What to work on:
Below is a listing to repeat exactly, with its pictures left out.

====

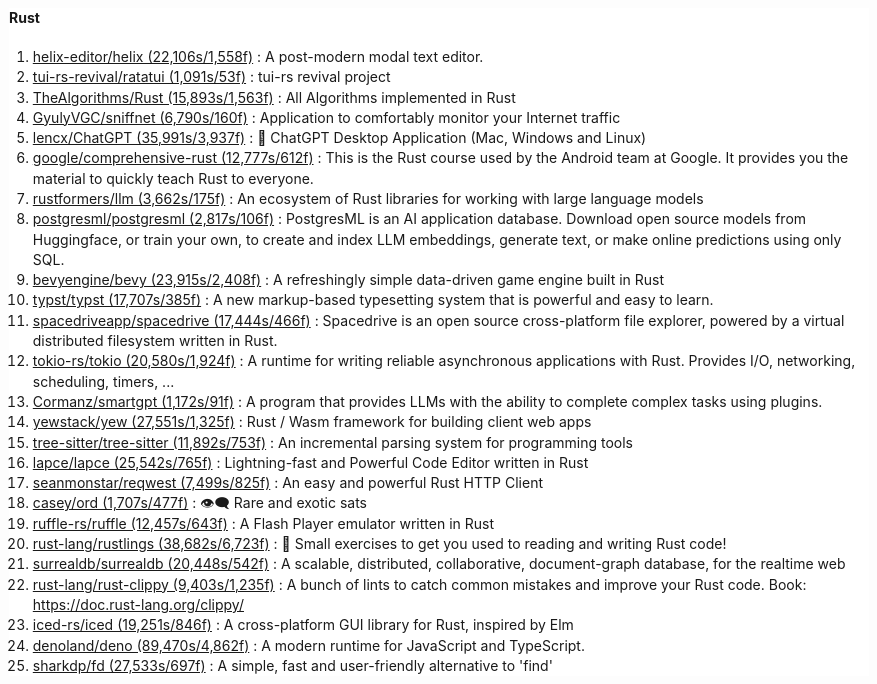 #### Rust
1. [helix-editor/helix (22,106s/1,558f)](https://github.com/helix-editor/helix) : A post-modern modal text editor.
2. [tui-rs-revival/ratatui (1,091s/53f)](https://github.com/tui-rs-revival/ratatui) : tui-rs revival project
3. [TheAlgorithms/Rust (15,893s/1,563f)](https://github.com/TheAlgorithms/Rust) : All Algorithms implemented in Rust
4. [GyulyVGC/sniffnet (6,790s/160f)](https://github.com/GyulyVGC/sniffnet) : Application to comfortably monitor your Internet traffic
5. [lencx/ChatGPT (35,991s/3,937f)](https://github.com/lencx/ChatGPT) : 🔮 ChatGPT Desktop Application (Mac, Windows and Linux)
6. [google/comprehensive-rust (12,777s/612f)](https://github.com/google/comprehensive-rust) : This is the Rust course used by the Android team at Google. It provides you the material to quickly teach Rust to everyone.
7. [rustformers/llm (3,662s/175f)](https://github.com/rustformers/llm) : An ecosystem of Rust libraries for working with large language models
8. [postgresml/postgresml (2,817s/106f)](https://github.com/postgresml/postgresml) : PostgresML is an AI application database. Download open source models from Huggingface, or train your own, to create and index LLM embeddings, generate text, or make online predictions using only SQL.
9. [bevyengine/bevy (23,915s/2,408f)](https://github.com/bevyengine/bevy) : A refreshingly simple data-driven game engine built in Rust
10. [typst/typst (17,707s/385f)](https://github.com/typst/typst) : A new markup-based typesetting system that is powerful and easy to learn.
11. [spacedriveapp/spacedrive (17,444s/466f)](https://github.com/spacedriveapp/spacedrive) : Spacedrive is an open source cross-platform file explorer, powered by a virtual distributed filesystem written in Rust.
12. [tokio-rs/tokio (20,580s/1,924f)](https://github.com/tokio-rs/tokio) : A runtime for writing reliable asynchronous applications with Rust. Provides I/O, networking, scheduling, timers, ...
13. [Cormanz/smartgpt (1,172s/91f)](https://github.com/Cormanz/smartgpt) : A program that provides LLMs with the ability to complete complex tasks using plugins.
14. [yewstack/yew (27,551s/1,325f)](https://github.com/yewstack/yew) : Rust / Wasm framework for building client web apps
15. [tree-sitter/tree-sitter (11,892s/753f)](https://github.com/tree-sitter/tree-sitter) : An incremental parsing system for programming tools
16. [lapce/lapce (25,542s/765f)](https://github.com/lapce/lapce) : Lightning-fast and Powerful Code Editor written in Rust
17. [seanmonstar/reqwest (7,499s/825f)](https://github.com/seanmonstar/reqwest) : An easy and powerful Rust HTTP Client
18. [casey/ord (1,707s/477f)](https://github.com/casey/ord) : 👁‍🗨 Rare and exotic sats
19. [ruffle-rs/ruffle (12,457s/643f)](https://github.com/ruffle-rs/ruffle) : A Flash Player emulator written in Rust
20. [rust-lang/rustlings (38,682s/6,723f)](https://github.com/rust-lang/rustlings) : 🦀 Small exercises to get you used to reading and writing Rust code!
21. [surrealdb/surrealdb (20,448s/542f)](https://github.com/surrealdb/surrealdb) : A scalable, distributed, collaborative, document-graph database, for the realtime web
22. [rust-lang/rust-clippy (9,403s/1,235f)](https://github.com/rust-lang/rust-clippy) : A bunch of lints to catch common mistakes and improve your Rust code. Book: https://doc.rust-lang.org/clippy/
23. [iced-rs/iced (19,251s/846f)](https://github.com/iced-rs/iced) : A cross-platform GUI library for Rust, inspired by Elm
24. [denoland/deno (89,470s/4,862f)](https://github.com/denoland/deno) : A modern runtime for JavaScript and TypeScript.
25. [sharkdp/fd (27,533s/697f)](https://github.com/sharkdp/fd) : A simple, fast and user-friendly alternative to 'find'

====

Response area:
 #### Rust
1. [helix-editor/helix (22,106s/1,558f)](https://github.com/helix-editor/helix) : A post-modern modal text editor.
2. [tui-rs-revival/ratatui (1,091s/53f)](https://github.com/tui-rs-revival/ratatui) : tui-rs revival project
3. [TheAlgorithms/Rust (15,893s/1,563f)](https://github.com/TheAlgorithms/Rust) : All Algorithms implemented in Rust
4. [GyulyVGC/sniffnet (6,790s/160f)](https://github.com/GyulyVGC/sniffnet) : Application to comfortably monitor your Internet traffic
5. [lencx/ChatGPT (35,991s/3,937f)](https://github.com/lencx/ChatGPT) : 🔮 ChatGPT Desktop Application (Mac, Windows and Linux)
6. [google/comprehensive-rust (12,777s/612f)](https://github.com/google/comprehensive-rust) : This is the Rust course used by the Android team at Google. It provides you the material to quickly teach Rust to everyone.
7. [rustformers/llm (3,662s/175f)](https://github.com/rustformers/llm) : An ecosystem of Rust libraries for working with large language models
8. [postgresml/postgresml (2,817s/106f)](https://github.com/postgresml/postgresml) : PostgresML is an AI application database. Download open source models from Huggingface, or train your own, to create and index LLM embeddings, generate text, or make online predictions using only SQL.
9. [bevyengine/bevy (23,915s/2,408f)](https://github.com/bevyengine/bevy) : A refreshingly simple data-driven game engine built in Rust
10. [typst/typst (17,707s/385f)](https://github.com/typst/typst) : A new markup-based typesetting system that is powerful and easy to learn.
11. [spacedriveapp/spacedrive (17,444s/466f)](https://github.com/spacedriveapp/spacedrive) : Spacedrive is an open source cross-platform file explorer, powered by a virtual distributed filesystem written in Rust.
12. [tokio-rs/tokio (20,580s/1,924f)](https://github.com/tokio-rs/tokio) : A runtime for writing reliable asynchronous applications with Rust. Provides I/O, networking, scheduling, timers, ...
13. [Cormanz/smartgpt (1,172s/91f)](https://github.com/Cormanz/smartgpt) : A program that provides LLMs with the ability to complete complex tasks using plugins.
14. [yewstack/yew (27,551s/1,325f)](https://github.com/yewstack/yew) : Rust / Wasm framework for building client web apps
15. [tree-sitter/tree-sitter (11,892s/753f)](https://github.com/tree-sitter/tree-sitter) : An incremental parsing system for programming tools
16. [lapce/lapce (25,542s/765f)](https://github.com/lapce/lapce) : Lightning-fast and Powerful Code Editor written in Rust
17. [seanmonstar/reqwest (7,499s/825f)](https://github.com/seanmonstar/reqwest) : An easy and powerful Rust HTTP Client
18. [casey/ord (1,707s/477f)](https://github.com/casey/ord) : 👁‍🗨 Rare and exotic sats
19. [ruffle-rs/ruffle (12,457s/643f)](https://github.com/ruffle-rs/ruffle) : A Flash Player emulator written in Rust
20. [rust-lang/rustlings (38,682s/6,723f)](https://github.com/rust-lang/rustlings) : 🦀 Small exercises to get you used to reading and writing Rust code!
21. [surrealdb/surrealdb (20,448s/542f)](https://github.com/surrealdb/surrealdb) : A scalable, distributed, collaborative, document-graph database, for the realtime web
22. [rust-lang/rust-clippy (9,403s/1,235f)](https://github.com/rust-lang/rust-clippy) : A bunch of lints to catch common mistakes and improve your Rust code. Book: https://doc.rust-lang.org/clippy/
23. [iced-rs/iced (19,251s/846f)](https://github.com/iced-rs/iced) : A cross-platform GUI library for Rust, inspired by Elm
24. [denoland/deno (89,470s/4,862f)](https://github.com/denoland/deno) : A modern runtime for JavaScript and TypeScript.
25. [sharkdp/fd (27,533s/697f)](https://github.com/sharkdp/fd) : A simple, fast and user-friendly alternative to 'find'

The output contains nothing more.